• _TRY IT_
Among the entries, find the lines with the string "dashboard" and copy them.

• _INFORMATION_

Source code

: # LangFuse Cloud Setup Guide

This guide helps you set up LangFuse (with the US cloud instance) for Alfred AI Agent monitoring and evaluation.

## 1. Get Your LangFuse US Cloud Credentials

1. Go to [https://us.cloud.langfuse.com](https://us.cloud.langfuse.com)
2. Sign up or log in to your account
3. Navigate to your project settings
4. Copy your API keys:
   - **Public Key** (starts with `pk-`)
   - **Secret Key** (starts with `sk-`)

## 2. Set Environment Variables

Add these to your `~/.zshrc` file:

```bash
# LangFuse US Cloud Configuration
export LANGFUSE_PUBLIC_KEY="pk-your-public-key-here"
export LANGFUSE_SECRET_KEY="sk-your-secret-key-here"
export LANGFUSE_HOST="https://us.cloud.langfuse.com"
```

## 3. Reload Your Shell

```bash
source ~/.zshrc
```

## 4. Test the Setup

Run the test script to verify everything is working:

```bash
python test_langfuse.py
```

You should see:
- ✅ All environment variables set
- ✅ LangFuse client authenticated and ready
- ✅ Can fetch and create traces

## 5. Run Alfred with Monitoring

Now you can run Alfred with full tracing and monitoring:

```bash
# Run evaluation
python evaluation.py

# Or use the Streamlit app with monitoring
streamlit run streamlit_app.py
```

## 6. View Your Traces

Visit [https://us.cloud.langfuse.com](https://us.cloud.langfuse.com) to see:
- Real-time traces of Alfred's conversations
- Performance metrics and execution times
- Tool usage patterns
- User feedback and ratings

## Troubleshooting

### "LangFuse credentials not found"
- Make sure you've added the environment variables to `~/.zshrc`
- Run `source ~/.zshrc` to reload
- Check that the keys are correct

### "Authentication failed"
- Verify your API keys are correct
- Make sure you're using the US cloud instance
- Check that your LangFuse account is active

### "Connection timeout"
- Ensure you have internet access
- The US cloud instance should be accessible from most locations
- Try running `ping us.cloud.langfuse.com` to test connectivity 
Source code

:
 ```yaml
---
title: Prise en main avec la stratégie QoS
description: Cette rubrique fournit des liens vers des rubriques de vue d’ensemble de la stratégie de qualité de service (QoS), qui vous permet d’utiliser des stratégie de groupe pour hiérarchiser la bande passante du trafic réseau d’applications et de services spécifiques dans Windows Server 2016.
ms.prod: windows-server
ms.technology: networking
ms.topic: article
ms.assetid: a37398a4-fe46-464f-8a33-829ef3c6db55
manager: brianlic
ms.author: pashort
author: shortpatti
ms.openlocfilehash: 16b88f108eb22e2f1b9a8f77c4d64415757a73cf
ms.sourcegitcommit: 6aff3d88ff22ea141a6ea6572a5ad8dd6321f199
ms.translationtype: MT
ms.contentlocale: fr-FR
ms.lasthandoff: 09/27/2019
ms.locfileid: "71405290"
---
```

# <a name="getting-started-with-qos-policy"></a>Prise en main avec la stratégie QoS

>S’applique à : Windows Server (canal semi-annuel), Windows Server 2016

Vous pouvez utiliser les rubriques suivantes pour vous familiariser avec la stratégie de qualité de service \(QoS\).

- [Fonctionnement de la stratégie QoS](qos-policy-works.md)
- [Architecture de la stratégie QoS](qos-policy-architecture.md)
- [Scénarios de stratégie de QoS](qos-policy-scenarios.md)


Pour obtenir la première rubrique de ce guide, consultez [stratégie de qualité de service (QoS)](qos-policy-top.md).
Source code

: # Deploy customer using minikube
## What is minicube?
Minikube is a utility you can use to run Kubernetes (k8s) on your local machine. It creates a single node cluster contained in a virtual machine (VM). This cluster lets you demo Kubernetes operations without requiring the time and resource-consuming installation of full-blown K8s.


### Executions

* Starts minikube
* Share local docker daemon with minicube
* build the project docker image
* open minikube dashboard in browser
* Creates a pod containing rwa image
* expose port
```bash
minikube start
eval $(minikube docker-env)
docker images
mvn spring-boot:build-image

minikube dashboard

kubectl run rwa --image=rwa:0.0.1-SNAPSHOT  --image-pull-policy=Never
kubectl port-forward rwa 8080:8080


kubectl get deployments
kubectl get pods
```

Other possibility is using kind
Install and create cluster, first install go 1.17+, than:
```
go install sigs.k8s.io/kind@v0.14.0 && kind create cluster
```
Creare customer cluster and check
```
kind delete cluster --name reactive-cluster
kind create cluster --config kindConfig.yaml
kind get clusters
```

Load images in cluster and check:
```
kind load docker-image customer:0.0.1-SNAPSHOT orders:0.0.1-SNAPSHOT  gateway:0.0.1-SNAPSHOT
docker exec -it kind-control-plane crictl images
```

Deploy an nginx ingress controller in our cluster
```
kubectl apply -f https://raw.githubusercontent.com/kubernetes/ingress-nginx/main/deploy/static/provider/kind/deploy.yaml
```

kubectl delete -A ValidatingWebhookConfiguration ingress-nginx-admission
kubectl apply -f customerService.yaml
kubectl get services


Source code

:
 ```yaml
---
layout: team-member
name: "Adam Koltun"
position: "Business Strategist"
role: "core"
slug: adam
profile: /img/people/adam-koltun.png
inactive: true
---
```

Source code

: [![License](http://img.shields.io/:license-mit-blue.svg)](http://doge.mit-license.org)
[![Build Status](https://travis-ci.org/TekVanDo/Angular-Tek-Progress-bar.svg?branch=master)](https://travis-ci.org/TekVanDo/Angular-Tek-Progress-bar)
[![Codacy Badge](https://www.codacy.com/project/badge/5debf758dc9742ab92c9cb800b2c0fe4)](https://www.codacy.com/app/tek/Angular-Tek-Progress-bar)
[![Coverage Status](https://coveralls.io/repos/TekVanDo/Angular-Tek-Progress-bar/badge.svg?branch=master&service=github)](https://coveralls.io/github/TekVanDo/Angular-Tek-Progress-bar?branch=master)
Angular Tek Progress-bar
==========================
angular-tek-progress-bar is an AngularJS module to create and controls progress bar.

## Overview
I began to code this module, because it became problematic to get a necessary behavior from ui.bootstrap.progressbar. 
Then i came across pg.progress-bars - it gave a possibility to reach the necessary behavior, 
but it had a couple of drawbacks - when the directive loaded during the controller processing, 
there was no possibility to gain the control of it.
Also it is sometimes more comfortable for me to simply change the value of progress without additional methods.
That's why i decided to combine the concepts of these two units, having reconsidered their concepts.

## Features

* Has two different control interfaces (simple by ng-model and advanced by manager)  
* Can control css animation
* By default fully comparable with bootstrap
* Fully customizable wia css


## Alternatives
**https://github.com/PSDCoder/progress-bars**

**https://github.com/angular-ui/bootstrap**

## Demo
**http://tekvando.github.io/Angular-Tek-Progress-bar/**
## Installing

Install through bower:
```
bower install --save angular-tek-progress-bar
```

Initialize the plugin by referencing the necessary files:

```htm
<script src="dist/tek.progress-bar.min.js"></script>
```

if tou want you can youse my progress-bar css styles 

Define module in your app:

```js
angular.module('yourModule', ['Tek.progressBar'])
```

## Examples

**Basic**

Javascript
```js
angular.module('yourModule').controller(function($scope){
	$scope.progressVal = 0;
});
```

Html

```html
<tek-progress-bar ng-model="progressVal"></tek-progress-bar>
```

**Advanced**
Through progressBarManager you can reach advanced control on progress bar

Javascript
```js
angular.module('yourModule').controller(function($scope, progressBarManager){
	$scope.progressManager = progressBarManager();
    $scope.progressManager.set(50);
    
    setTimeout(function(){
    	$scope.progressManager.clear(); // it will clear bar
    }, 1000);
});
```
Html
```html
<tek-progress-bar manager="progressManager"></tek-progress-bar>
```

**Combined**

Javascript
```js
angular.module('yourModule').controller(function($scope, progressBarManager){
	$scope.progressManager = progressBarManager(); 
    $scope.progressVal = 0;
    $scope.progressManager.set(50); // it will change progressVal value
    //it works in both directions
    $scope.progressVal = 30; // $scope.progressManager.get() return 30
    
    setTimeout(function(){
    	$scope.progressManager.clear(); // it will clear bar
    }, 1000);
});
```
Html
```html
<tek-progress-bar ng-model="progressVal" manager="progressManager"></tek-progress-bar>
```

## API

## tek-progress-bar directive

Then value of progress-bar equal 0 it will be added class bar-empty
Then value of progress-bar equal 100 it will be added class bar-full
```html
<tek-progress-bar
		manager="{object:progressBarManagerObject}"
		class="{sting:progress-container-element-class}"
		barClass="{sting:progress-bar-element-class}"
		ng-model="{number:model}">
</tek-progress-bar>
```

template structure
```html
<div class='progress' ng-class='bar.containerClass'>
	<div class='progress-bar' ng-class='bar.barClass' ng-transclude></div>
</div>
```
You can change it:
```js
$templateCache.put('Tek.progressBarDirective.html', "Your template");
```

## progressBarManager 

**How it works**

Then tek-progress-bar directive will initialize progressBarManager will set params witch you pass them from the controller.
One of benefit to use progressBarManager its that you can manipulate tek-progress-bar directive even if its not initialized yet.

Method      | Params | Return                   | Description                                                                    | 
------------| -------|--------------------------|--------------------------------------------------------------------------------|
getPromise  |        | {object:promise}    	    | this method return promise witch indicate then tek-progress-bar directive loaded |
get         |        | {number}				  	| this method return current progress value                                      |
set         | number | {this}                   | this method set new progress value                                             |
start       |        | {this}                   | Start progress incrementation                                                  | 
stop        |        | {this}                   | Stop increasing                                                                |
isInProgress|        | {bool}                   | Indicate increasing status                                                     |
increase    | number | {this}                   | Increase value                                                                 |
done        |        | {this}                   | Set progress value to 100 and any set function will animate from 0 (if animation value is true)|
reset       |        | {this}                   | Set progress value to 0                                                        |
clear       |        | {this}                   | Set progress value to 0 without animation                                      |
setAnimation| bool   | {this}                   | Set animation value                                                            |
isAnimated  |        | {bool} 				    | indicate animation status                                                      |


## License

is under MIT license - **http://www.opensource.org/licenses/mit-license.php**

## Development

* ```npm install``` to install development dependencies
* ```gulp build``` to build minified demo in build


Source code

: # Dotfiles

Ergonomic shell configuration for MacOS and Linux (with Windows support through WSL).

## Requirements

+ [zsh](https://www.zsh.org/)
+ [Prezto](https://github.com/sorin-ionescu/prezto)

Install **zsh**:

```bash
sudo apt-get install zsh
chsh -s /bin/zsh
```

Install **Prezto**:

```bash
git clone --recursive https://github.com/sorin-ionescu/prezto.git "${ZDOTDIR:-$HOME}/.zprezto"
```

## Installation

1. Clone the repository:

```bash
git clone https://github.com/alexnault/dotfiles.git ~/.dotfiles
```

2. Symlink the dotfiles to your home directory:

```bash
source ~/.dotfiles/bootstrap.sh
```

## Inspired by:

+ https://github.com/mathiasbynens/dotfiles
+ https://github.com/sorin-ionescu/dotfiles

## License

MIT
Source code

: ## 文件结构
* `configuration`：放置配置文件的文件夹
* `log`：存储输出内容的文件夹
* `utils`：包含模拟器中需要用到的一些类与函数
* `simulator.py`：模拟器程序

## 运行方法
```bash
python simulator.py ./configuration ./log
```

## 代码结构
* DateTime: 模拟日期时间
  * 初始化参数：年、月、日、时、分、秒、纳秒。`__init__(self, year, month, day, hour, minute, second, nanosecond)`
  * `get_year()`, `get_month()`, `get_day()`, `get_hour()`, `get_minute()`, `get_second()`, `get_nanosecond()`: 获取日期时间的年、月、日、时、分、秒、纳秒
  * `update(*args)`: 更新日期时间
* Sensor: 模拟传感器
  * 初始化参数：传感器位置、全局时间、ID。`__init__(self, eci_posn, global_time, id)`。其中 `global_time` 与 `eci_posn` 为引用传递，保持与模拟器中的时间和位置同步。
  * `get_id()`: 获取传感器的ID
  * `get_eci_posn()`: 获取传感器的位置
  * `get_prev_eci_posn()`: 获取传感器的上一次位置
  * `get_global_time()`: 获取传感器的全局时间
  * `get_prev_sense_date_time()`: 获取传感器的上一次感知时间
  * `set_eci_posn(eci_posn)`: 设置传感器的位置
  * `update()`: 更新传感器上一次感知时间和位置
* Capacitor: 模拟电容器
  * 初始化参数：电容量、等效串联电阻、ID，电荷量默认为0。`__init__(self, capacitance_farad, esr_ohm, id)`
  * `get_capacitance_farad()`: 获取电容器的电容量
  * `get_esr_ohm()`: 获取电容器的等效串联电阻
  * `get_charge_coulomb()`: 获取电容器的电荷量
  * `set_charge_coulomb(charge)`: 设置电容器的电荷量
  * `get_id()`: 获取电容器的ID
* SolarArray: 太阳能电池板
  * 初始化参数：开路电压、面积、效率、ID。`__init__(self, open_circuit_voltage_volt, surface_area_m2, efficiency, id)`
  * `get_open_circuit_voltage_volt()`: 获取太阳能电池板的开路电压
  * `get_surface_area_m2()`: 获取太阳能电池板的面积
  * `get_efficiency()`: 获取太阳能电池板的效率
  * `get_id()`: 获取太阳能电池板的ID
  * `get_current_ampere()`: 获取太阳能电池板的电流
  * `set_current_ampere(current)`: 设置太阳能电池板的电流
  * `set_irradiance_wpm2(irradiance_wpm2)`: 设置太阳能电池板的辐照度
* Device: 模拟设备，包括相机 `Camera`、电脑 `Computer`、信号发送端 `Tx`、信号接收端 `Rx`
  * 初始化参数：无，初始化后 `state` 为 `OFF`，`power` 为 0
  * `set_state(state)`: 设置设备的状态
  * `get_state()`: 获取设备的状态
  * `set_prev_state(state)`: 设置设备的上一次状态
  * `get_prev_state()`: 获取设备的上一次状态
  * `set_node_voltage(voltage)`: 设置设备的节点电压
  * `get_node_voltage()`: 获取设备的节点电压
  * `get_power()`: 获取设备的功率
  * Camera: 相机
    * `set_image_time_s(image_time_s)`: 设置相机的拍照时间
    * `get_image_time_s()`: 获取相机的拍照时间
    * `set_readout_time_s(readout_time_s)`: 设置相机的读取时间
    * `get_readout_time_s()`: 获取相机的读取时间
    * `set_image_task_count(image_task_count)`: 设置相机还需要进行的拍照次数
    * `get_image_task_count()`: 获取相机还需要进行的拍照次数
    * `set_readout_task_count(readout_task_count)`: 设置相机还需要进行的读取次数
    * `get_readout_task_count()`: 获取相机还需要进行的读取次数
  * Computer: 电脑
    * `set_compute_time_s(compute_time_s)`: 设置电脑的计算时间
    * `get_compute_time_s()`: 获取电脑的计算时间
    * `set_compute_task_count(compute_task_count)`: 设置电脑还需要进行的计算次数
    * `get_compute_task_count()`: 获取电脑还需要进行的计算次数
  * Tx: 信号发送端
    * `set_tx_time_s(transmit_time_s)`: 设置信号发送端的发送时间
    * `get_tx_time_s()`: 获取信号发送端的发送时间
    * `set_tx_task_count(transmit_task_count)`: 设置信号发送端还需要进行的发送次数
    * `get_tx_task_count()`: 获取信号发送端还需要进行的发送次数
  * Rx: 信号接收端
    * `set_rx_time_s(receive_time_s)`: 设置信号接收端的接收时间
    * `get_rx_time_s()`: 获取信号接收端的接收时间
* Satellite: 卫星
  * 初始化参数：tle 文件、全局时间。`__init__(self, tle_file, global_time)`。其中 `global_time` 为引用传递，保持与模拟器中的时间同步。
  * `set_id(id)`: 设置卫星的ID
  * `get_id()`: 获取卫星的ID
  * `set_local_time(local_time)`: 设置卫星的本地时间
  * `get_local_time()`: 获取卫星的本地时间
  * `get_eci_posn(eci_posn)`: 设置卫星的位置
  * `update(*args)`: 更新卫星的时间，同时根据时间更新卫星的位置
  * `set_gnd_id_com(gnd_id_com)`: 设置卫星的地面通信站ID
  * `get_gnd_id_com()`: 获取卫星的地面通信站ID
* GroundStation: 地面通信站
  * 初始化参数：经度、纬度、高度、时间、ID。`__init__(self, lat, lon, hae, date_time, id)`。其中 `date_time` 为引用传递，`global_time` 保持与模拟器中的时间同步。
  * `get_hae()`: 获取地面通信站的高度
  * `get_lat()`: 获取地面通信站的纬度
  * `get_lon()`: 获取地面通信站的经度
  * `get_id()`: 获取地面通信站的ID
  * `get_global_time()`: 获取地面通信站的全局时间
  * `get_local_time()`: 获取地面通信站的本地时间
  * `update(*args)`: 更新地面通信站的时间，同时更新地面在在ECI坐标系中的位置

• _TASK ANSWER_
* open minikube dashboard in browser
minikube dashboard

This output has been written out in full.